The opening ceremony for the Africa Center for Strategic Studies’ 2011 Next Generation of African Security Sector Leaders Course was held Mar. 1 at the Sheraton Hotel Crystal City in Arlington, Virginia. Forty mid-level African officers, mostly majors and lieutenant colonels (army, police, and gendarmerie) representing 25 African nations are attending the course.
Conducted in English, French, and Portuguese, the four-week program continues through Mar. 25; it is providing the participants with practical and effective tools upon which they can draw to contribute to the enhancement of their nations’ security and development. The officers are deepening their knowledge on professionalism, ethics, and leadership in the security sector.
Professor Mathurin C. Houngnikpo, Academic Chair of Civil-Military Relations at the Africa Center and faculty lead for the course, said the course material and speakers are focusing on the discussion of governance, leadership, and ethics in the context of issues relating to civil-military relations, security/terrorism studies, and defense economics.
In his opening and welcoming remarks, Ambassador William M. Bellamy (ret.), Africa Center Director, said the timing of this year’s course was especially appropriate for a workshop devoted to the issue of military leadership.
“Across Africa, and indeed through areas adjacent to Africa,” he said, “we are today witnessing historic events. An upheaval that began with a single individual’s protest against injustice, a small act magnified many times over by the power of modern social media, is still unfolding.
“Citizens have claimed their rights. Long-serving political leaders have been expelled from office. Existing political orders have been challenged, shaken to their foundations, and uncertainty reigns as to what will replace them. But even now, it should be clear to us that in moments of crises such as those we are now witnessing, certain basic rules regarding appropriate military conduct must apply. And foremost among those rules is that modern, professional militaries cannot function as the agents of a ruler, or a ruling family, or ruling elite.
“Militaries do not serve families, or clans, or tribes or factions. They do not serve parties. They do not even serve governments. They serve the nation, in its broadest sense. They serve and protect the public. And for militaries to play this role, they must do within a legal and constitutional framework that has broad legitimacy.

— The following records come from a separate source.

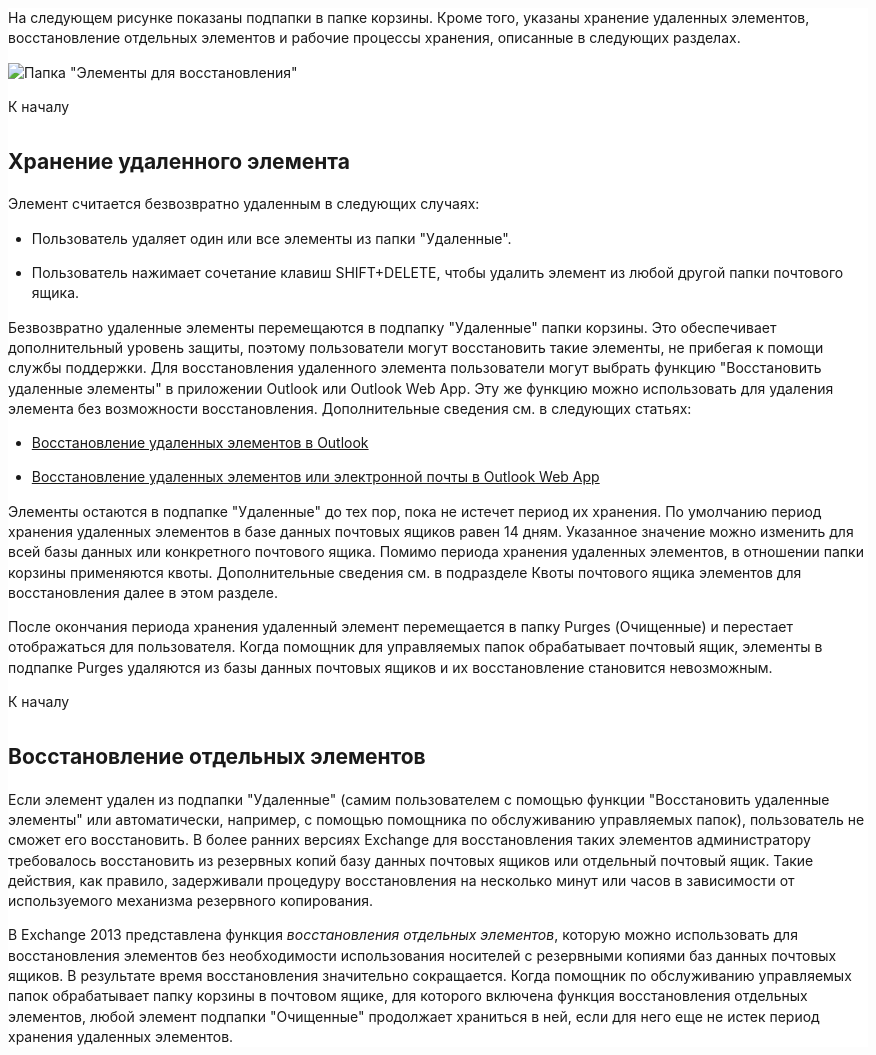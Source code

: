 На следующем рисунке показаны подпапки в папке корзины. Кроме того, указаны хранение удаленных элементов, восстановление отдельных элементов и рабочие процессы хранения, описанные в следующих разделах.

![Папка "Элементы для восстановления"](images/Ee364755.a1a08afc-3617-4adb-83ab-a6904516954e(EXCHG.150).gif "Папка \"Элементы для восстановления\"")

К началу

## Хранение удаленного элемента

Элемент считается безвозвратно удаленным в следующих случаях:

  - Пользователь удаляет один или все элементы из папки "Удаленные".

  - Пользователь нажимает сочетание клавиш SHIFT+DELETE, чтобы удалить элемент из любой другой папки почтового ящика.

Безвозвратно удаленные элементы перемещаются в подпапку "Удаленные" папки корзины. Это обеспечивает дополнительный уровень защиты, поэтому пользователи могут восстановить такие элементы, не прибегая к помощи службы поддержки. Для восстановления удаленного элемента пользователи могут выбрать функцию "Восстановить удаленные элементы" в приложении Outlook или Outlook Web App. Эту же функцию можно использовать для удаления элемента без возможности восстановления. Дополнительные сведения см. в следующих статьях:

  - [Восстановление удаленных элементов в Outlook](https://go.microsoft.com/fwlink/p/?linkid=524923)

  - [Восстановление удаленных элементов или электронной почты в Outlook Web App](https://go.microsoft.com/fwlink/p/?linkid=524924)

Элементы остаются в подпапке "Удаленные" до тех пор, пока не истечет период их хранения. По умолчанию период хранения удаленных элементов в базе данных почтовых ящиков равен 14 дням. Указанное значение можно изменить для всей базы данных или конкретного почтового ящика. Помимо периода хранения удаленных элементов, в отношении папки корзины применяются квоты. Дополнительные сведения см. в подразделе Квоты почтового ящика элементов для восстановления далее в этом разделе.

После окончания периода хранения удаленный элемент перемещается в папку Purges (Очищенные) и перестает отображаться для пользователя. Когда помощник для управляемых папок обрабатывает почтовый ящик, элементы в подпапке Purges удаляются из базы данных почтовых ящиков и их восстановление становится невозможным.

К началу

## Восстановление отдельных элементов

Если элемент удален из подпапки "Удаленные" (самим пользователем с помощью функции "Восстановить удаленные элементы" или автоматически, например, с помощью помощника по обслуживанию управляемых папок), пользователь не сможет его восстановить. В более ранних версиях Exchange для восстановления таких элементов администратору требовалось восстановить из резервных копий базу данных почтовых ящиков или отдельный почтовый ящик. Такие действия, как правило, задерживали процедуру восстановления на несколько минут или часов в зависимости от используемого механизма резервного копирования.

В Exchange 2013 представлена функция *восстановления отдельных элементов*, которую можно использовать для восстановления элементов без необходимости использования носителей с резервными копиями баз данных почтовых ящиков. В результате время восстановления значительно сокращается. Когда помощник по обслуживанию управляемых папок обрабатывает папку корзины в почтовом ящике, для которого включена функция восстановления отдельных элементов, любой элемент подпапки "Очищенные" продолжает храниться в ней, если для него еще не истек период хранения удаленных элементов.

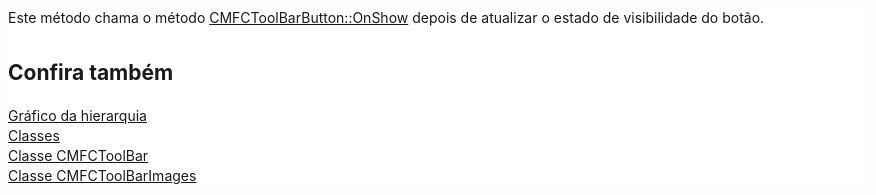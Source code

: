 Este método chama o método [CMFCToolBarButton::OnShow](#onshow) depois de atualizar o estado de visibilidade do botão.

## <a name="see-also"></a>Confira também

[Gráfico da hierarquia](../../mfc/hierarchy-chart.md)<br/>
[Classes](../../mfc/reference/mfc-classes.md)<br/>
[Classe CMFCToolBar](../../mfc/reference/cmfctoolbar-class.md)<br/>
[Classe CMFCToolBarImages](../../mfc/reference/cmfctoolbarimages-class.md)
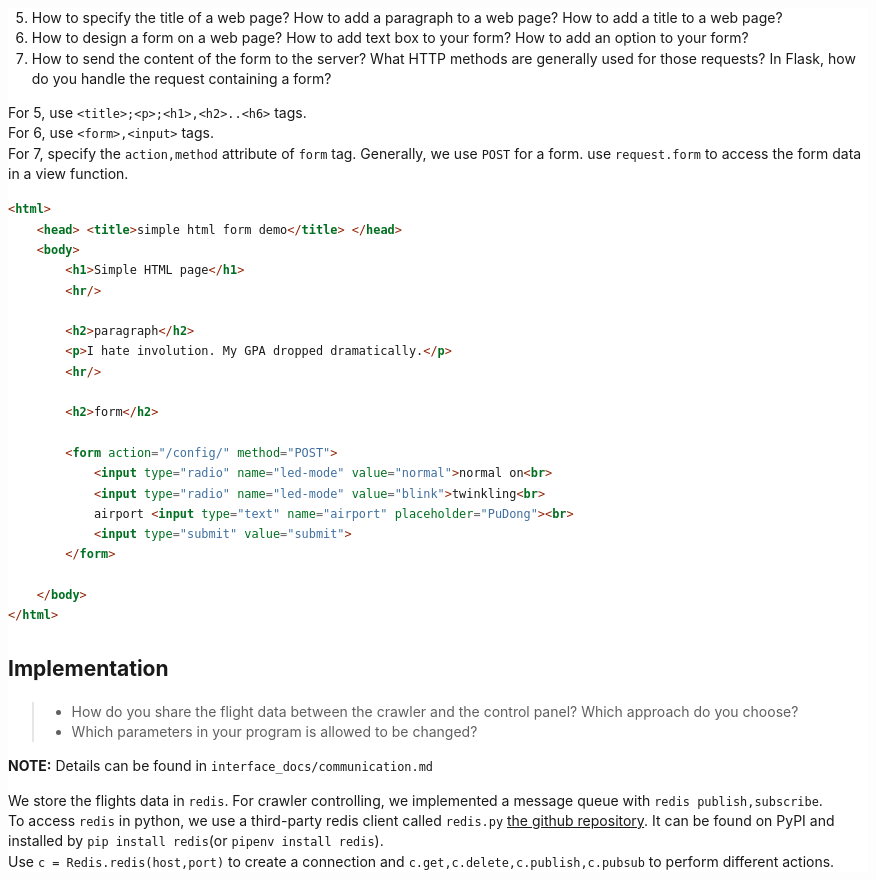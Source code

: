
5. How to specify the title of a web page? How to add a paragraph to a web page? How to add a title to a web page?
6. How to design a form on a web page? How to add text box to your form? How to add an option to your form?
7. How to send the content of the form to the server? What HTTP methods are generally used for those requests? In Flask, how do you handle the request containing a form?


For 5, use `<title>;<p>;<h1>,<h2>..<h6>` tags.  
For 6, use `<form>,<input>` tags.  
For 7, specify the `action,method` attribute of `form` tag. Generally, we use `POST` for a form. use `request.form` to access the form data in a view function.

```html
<html>
	<head> <title>simple html form demo</title> </head>
	<body>
		<h1>Simple HTML page</h1>
		<hr/>

		<h2>paragraph</h2>
		<p>I hate involution. My GPA dropped dramatically.</p>
		<hr/>

		<h2>form</h2>

		<form action="/config/" method="POST">
			<input type="radio" name="led-mode" value="normal">normal on<br>
			<input type="radio" name="led-mode" value="blink">twinkling<br>
			airport <input type="text" name="airport" placeholder="PuDong"><br>
			<input type="submit" value="submit">
		</form>

	</body>
</html>
```


## Implementation

> - How do you share the flight data between the crawler and the control panel? Which approach do you choose?
> - Which parameters in your program is allowed to be changed?

**NOTE:** Details can be found in `interface_docs/communication.md`

We store the flights data in `redis`. For crawler controlling, we implemented a message queue with `redis publish,subscribe`.  
To access `redis` in python, we use a third-party redis client called `redis.py` [the github repository](https://github.com/andymccurdy/redis-py). It can be found on PyPI and installed by `pip install redis`(or `pipenv install redis`).  
Use `c = Redis.redis(host,port)` to create a connection and `c.get,c.delete,c.publish,c.pubsub` to perform different actions.
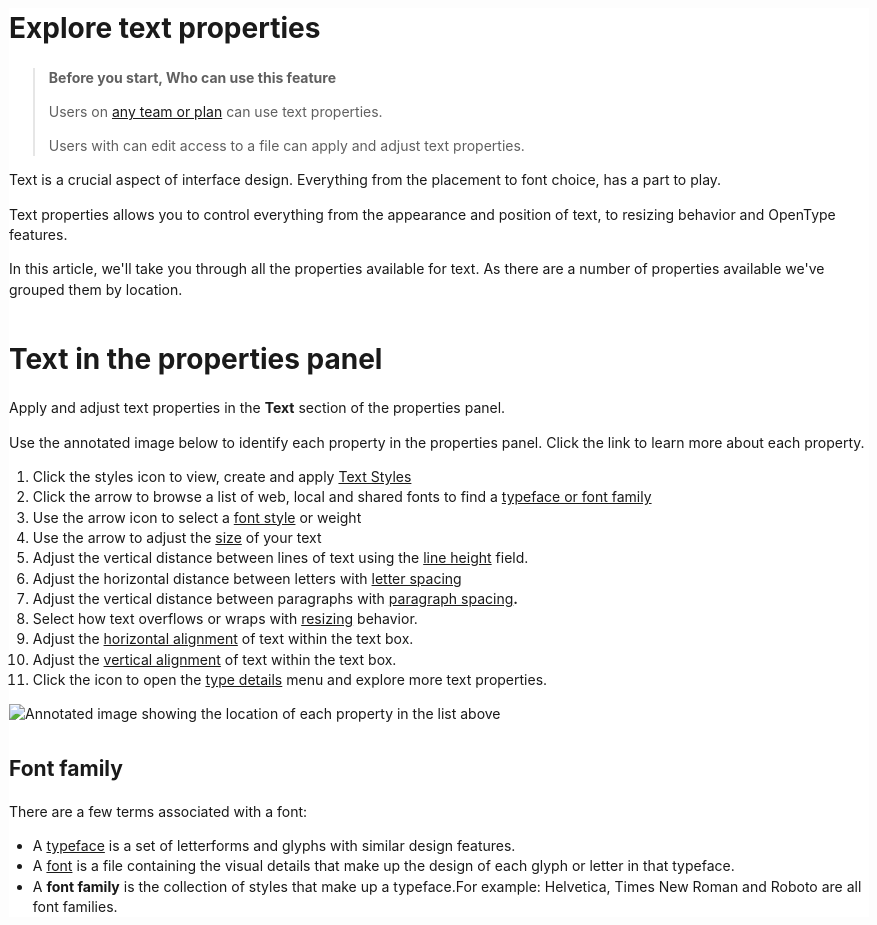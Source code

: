 # Explore text properties

>**Before you start, Who can use this feature**
>
>Users on [any team or plan](https://help.figma.com/hc/en-us/articles/360040328273-Choose-a-Figma-Plan) can use text properties.
>
>Users with can edit access to a file can apply and adjust text properties.

Text is a crucial aspect of interface design. Everything from the placement to font choice, has a part to play.

Text properties allows you to control everything from the appearance and position of text, to resizing behavior and OpenType features.

In this article, we'll take you through all the properties available for text. As there are a number of properties available we've grouped them by location.

# Text in the properties panel

Apply and adjust text properties in the **Text** section of the properties panel.

Use the annotated image below to identify each property in the properties panel. Click the link to learn more about each property.

1.  Click the styles icon to view, create and apply [Text Styles](https://help.figma.com/hc/en-us/articles/360039957034)
2.  Click the arrow to browse a list of web, local and shared fonts to find a [typeface or font family](#font-family)
3.  Use the arrow icon to select a [font style](#font-style) or weight
4.  Use the arrow to adjust the [size](#font-size) of your text
5.  Adjust the vertical distance between lines of text using the [line height](#line-height) field.
6.  Adjust the horizontal distance between letters with [letter spacing](#letter-spacing)
7.  Adjust the vertical distance between paragraphs with [paragraph spacing](#paragraph-spacing)**.**
8.  Select how text overflows or wraps with [resizing](https://help.figma.com/article/295-understanding-text-properties#resizing) behavior.
9.  Adjust the [horizontal alignment](#horizontal-alignment) of text within the text box.
10.  Adjust the [vertical alignment](#vertical-alignment) of text within the text box.
11.  Click the icon to open the [type details](#Type-Details-panel) menu and explore more text properties.

![Annotated image showing the location of each property in the list above](https://help.figma.com/hc/article_attachments/360066852634/Text_properties.png)

## Font family

There are a few terms associated with a font:

*   A [typeface](https://www.figma.com/dictionary/#typeface) is a set of letterforms and glyphs with similar design features.
*   A [font](https://www.figma.com/dictionary/#font) is a file containing the visual details that make up the design of each glyph or letter in that typeface.
*   A **font family** is the collection of styles that make up a typeface.For example: Helvetica, Times New Roman and Roboto are all font families.
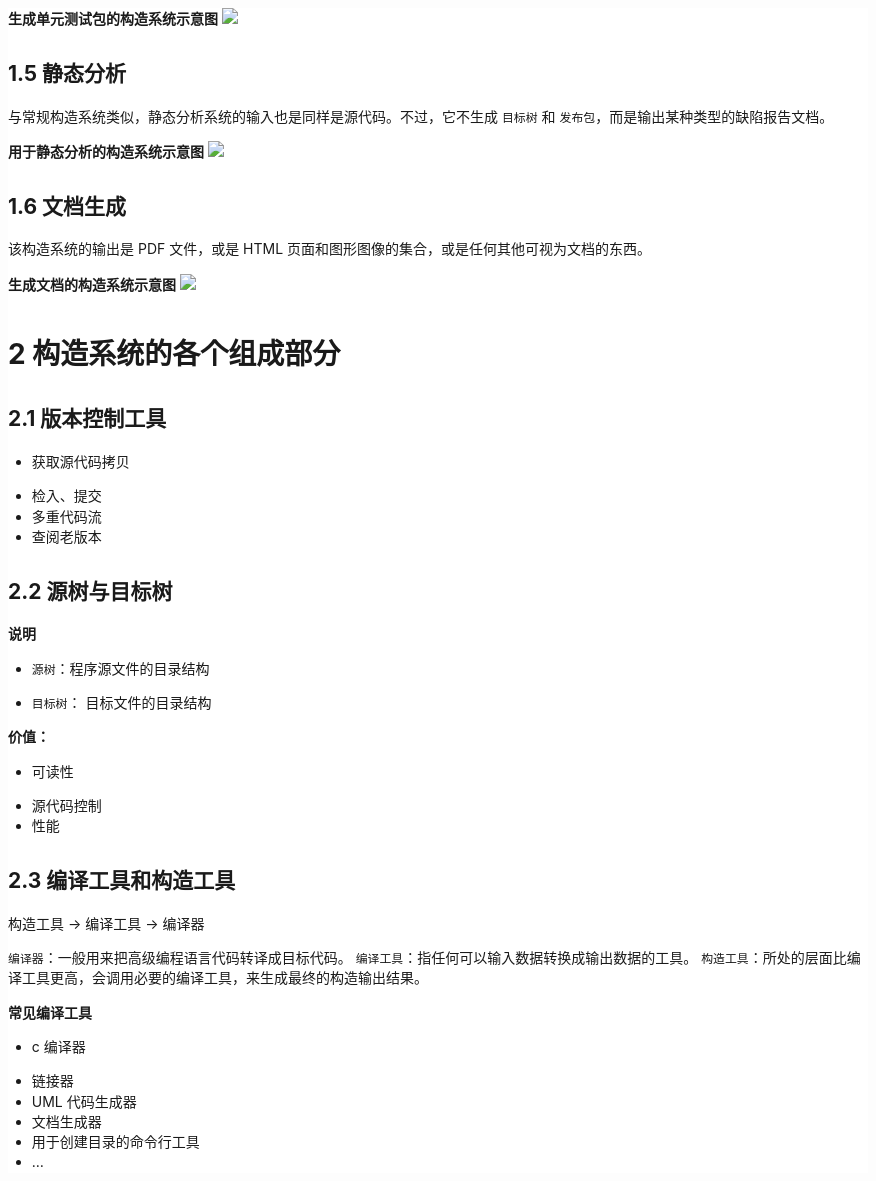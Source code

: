 **生成单元测试包的构造系统示意图**
![](http://o6ul1xz4z.bkt.clouddn.com/SBS_01%20%E6%9E%84%E9%80%A0%E7%B3%BB%E7%BB%9F%E6%A6%82%E8%BF%B0/0BF99DEB-7A0D-4217-A907-F56A83AE3788.png)

## 1.5 静态分析
与常规构造系统类似，静态分析系统的输入也是同样是源代码。不过，它不生成 `目标树` 和 `发布包`，而是输出某种类型的缺陷报告文档。

**用于静态分析的构造系统示意图**
![](http://o6ul1xz4z.bkt.clouddn.com/SBS_01%20%E6%9E%84%E9%80%A0%E7%B3%BB%E7%BB%9F%E6%A6%82%E8%BF%B0/42C6AC7E-D38E-44E2-AA70-4A55A2C85A55.png)

## 1.6 文档生成
该构造系统的输出是  PDF 文件，或是 HTML 页面和图形图像的集合，或是任何其他可视为文档的东西。

**生成文档的构造系统示意图**
![](http://o6ul1xz4z.bkt.clouddn.com/SBS_01%20%E6%9E%84%E9%80%A0%E7%B3%BB%E7%BB%9F%E6%A6%82%E8%BF%B0/EFE821F6-AF70-482A-B9C4-4E5C89DAB49D.png)

# 2 构造系统的各个组成部分
## 2.1 版本控制工具

+ 获取源代码拷贝 
* 检入、提交
* 多重代码流
* 查阅老版本

## 2.2 源树与目标树
**说明**

+ `源树`：程序源文件的目录结构
* `目标树`： 目标文件的目录结构

**价值：**

+ 可读性
* 源代码控制
* 性能

## 2.3 编译工具和构造工具
构造工具 -> 编译工具 -> 编译器

`编译器`：一般用来把高级编程语言代码转译成目标代码。
`编译工具`：指任何可以输入数据转换成输出数据的工具。
`构造工具`：所处的层面比编译工具更高，会调用必要的编译工具，来生成最终的构造输出结果。

**常见编译工具**
+ c 编译器
* 链接器
* UML 代码生成器
* 文档生成器
* 用于创建目录的命令行工具
* …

“What is clear is that it is incumbent on the military that serves the nation to do everything possible to ensure public safety, to ensure public order, and to ensure a quick restoration of legitimate civilian authority. It is never the business of militaries to supplant civilian leaders–to govern.”
Vice Admiral Ann Rondeau, U.S. Navy, President of National Defense University, told the audience that the “Ambassador (Bellamy) proposed a number of ideas to all of us to think about. I would ask you do you agree with him? And it’s okay if you don’t. What is important is to have this dialogue and to understand what we actually understand about ourselves and our nations.
“Leaders matter. Leaders’ intellectual development is critical. So we will hear from the General (Mgwebi) about important things that are happening in South Africa and his views of the continent and leadership.
“Leadership is about influencing people to do something, to drive toward an object with a goal. We see so much in the way of different kinds of reactions by citizens in response to demands to be led well. The time is now ripe for great leaders to lead their countries.”
Keynote speaker Lieutenant General Derick Mgwebi, Chief Human Resources, South African National Defence Force, said to the officers that Africa was their home and they needed to “cherish our home by transforming our societies for the better. This can only be done through excellent leadership.
“For us as military leaders, we must focus firstly on driving the process of professionalizing our own armed forces, re-modelling and re-positioning our armed forces, to be aligned with the principles and demands of democratic societies. We must exert influence beyond the domain of the armed forces, in creating favourable conditions for, as well as directly supporting the reform of our entire societies.
“For these responsibilities, we, as military officers, are to be well educated across the entire spectrum of aspects impacting on the expanded concept of security and above all we need to be professional and ethical in all of our conduct.
“I have full confidence in the Africa Center for Strategic Studies, through this course, to provide you with a unique opportunity here in Washington, to enhance your knowledge and skills on how best to deal with our security and development challenges in Africa.
“You are the next generation of African military leaders. Grab this opportunity to prepare you for this responsibility. Work hard on this course and make the most of each opportunity given here, for your own development.
Your country and Africa at large need you as a well educated, professional and ethical military leader, to lead the way to security and prosperity.”